PROBLEM TO SOLVE =
What do the lines from the top of the data through the line with "[57.1, 73.8] \\" say? Quote them exactly and include both ends.

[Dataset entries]
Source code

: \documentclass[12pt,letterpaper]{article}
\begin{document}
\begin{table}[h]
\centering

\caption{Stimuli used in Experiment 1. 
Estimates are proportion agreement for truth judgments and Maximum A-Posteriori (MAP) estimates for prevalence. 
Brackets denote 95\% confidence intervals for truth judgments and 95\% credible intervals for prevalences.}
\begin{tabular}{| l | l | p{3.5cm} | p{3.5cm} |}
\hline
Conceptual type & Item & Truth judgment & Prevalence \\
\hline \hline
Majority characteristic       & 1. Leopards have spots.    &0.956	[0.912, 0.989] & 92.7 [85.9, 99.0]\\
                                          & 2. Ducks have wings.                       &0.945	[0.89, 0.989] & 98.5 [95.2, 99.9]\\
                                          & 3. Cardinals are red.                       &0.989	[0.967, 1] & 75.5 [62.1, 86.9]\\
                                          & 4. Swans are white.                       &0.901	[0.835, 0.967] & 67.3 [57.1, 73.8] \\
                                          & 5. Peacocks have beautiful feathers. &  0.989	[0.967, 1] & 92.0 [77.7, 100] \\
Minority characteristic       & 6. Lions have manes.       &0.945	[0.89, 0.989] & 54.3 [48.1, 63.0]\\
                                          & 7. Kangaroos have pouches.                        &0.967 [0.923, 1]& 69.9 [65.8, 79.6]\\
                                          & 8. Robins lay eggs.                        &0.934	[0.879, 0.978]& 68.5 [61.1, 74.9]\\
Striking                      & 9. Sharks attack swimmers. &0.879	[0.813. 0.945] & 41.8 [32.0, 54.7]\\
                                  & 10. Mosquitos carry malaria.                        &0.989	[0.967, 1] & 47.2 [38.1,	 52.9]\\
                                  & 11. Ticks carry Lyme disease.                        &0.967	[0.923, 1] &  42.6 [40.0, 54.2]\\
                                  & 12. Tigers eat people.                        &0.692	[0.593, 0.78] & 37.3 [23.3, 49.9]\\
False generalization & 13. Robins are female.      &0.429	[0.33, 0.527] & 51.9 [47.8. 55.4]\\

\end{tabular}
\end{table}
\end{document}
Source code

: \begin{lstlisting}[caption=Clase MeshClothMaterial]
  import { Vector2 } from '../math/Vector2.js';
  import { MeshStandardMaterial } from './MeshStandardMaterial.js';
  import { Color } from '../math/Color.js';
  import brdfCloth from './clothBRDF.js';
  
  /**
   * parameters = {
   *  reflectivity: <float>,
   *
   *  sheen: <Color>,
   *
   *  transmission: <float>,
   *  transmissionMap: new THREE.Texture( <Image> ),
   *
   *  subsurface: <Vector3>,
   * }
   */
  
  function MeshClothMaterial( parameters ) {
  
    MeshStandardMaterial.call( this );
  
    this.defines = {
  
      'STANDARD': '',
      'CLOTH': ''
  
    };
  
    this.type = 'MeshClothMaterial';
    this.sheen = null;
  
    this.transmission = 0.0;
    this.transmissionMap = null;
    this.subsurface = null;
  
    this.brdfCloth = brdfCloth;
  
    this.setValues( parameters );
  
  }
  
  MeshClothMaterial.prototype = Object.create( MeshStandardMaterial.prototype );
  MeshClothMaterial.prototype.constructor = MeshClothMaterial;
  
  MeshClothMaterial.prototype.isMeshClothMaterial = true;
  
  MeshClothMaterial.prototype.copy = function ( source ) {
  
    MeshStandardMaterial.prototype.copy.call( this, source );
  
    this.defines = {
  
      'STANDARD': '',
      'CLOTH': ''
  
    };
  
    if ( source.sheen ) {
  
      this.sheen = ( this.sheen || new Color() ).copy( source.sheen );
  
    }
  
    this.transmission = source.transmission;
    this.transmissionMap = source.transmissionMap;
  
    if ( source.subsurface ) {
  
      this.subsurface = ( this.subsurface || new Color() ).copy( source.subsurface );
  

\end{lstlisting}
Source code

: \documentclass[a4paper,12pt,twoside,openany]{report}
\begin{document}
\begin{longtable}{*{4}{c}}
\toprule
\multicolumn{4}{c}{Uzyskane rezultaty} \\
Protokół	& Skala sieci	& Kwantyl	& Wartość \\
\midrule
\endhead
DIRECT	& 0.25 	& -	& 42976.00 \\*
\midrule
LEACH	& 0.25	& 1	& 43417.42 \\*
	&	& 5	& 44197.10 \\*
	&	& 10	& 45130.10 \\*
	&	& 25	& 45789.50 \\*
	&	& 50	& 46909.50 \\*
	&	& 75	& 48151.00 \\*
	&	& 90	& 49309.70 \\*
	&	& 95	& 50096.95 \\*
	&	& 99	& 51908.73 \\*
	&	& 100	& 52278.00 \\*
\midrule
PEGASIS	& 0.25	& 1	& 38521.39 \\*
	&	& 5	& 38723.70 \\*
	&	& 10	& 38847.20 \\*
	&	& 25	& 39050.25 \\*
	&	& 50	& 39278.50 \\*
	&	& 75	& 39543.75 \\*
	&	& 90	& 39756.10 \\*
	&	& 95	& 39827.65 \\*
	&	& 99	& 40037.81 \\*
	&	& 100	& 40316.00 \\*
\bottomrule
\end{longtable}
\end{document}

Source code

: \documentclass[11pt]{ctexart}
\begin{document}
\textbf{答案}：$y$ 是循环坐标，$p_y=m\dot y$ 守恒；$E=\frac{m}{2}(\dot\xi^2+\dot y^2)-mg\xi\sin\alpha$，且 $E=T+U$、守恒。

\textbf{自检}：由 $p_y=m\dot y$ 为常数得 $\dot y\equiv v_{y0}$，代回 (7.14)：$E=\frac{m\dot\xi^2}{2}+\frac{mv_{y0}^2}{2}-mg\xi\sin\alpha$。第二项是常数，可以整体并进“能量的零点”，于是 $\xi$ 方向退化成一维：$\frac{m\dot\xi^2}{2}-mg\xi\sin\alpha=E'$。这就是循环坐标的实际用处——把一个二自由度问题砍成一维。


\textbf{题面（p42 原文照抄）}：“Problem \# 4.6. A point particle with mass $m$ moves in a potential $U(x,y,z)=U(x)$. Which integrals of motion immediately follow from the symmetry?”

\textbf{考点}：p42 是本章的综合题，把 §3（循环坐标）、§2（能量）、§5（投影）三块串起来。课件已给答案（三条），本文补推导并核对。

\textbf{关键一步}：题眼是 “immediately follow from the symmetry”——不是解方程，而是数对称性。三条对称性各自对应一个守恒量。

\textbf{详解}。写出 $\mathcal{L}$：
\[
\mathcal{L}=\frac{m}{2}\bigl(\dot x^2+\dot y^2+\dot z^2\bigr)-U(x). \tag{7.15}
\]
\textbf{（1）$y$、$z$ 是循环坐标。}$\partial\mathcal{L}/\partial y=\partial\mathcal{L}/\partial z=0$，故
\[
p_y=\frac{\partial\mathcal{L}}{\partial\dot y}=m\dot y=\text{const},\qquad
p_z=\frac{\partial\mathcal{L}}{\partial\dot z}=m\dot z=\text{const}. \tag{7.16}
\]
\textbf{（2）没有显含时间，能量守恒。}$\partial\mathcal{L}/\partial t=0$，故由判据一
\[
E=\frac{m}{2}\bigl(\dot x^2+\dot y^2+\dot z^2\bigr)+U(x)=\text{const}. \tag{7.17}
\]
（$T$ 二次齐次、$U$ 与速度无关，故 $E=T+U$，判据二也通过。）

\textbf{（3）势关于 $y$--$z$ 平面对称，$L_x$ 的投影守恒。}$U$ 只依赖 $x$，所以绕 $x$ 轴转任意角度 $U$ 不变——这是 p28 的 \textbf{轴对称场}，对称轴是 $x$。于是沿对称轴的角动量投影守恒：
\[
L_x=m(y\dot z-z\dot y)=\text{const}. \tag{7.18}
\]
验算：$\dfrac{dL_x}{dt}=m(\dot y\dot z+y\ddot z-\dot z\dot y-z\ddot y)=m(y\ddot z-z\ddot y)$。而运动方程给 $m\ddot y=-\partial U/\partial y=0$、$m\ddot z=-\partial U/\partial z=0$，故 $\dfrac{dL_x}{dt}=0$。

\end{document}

REPLY TO THE TASK =
Source code

: \documentclass[12pt,letterpaper]{article}
\begin{document}
\begin{table}[h]
\centering

\caption{Stimuli used in Experiment 1. 
Estimates are proportion agreement for truth judgments and Maximum A-Posteriori (MAP) estimates for prevalence. 
Brackets denote 95\% confidence intervals for truth judgments and 95\% credible intervals for prevalences.}
\begin{tabular}{| l | l | p{3.5cm} | p{3.5cm} |}
\hline
Conceptual type & Item & Truth judgment & Prevalence \\
\hline \hline
Majority characteristic       & 1. Leopards have spots.    &0.956	[0.912, 0.989] & 92.7 [85.9, 99.0]\\
                                          & 2. Ducks have wings.                       &0.945	[0.89, 0.989] & 98.5 [95.2, 99.9]\\
                                          & 3. Cardinals are red.                       &0.989	[0.967, 1] & 75.5 [62.1, 86.9]\\
                                          & 4. Swans are white.                       &0.901	[0.835, 0.967] & 67.3 [57.1, 73.8] \\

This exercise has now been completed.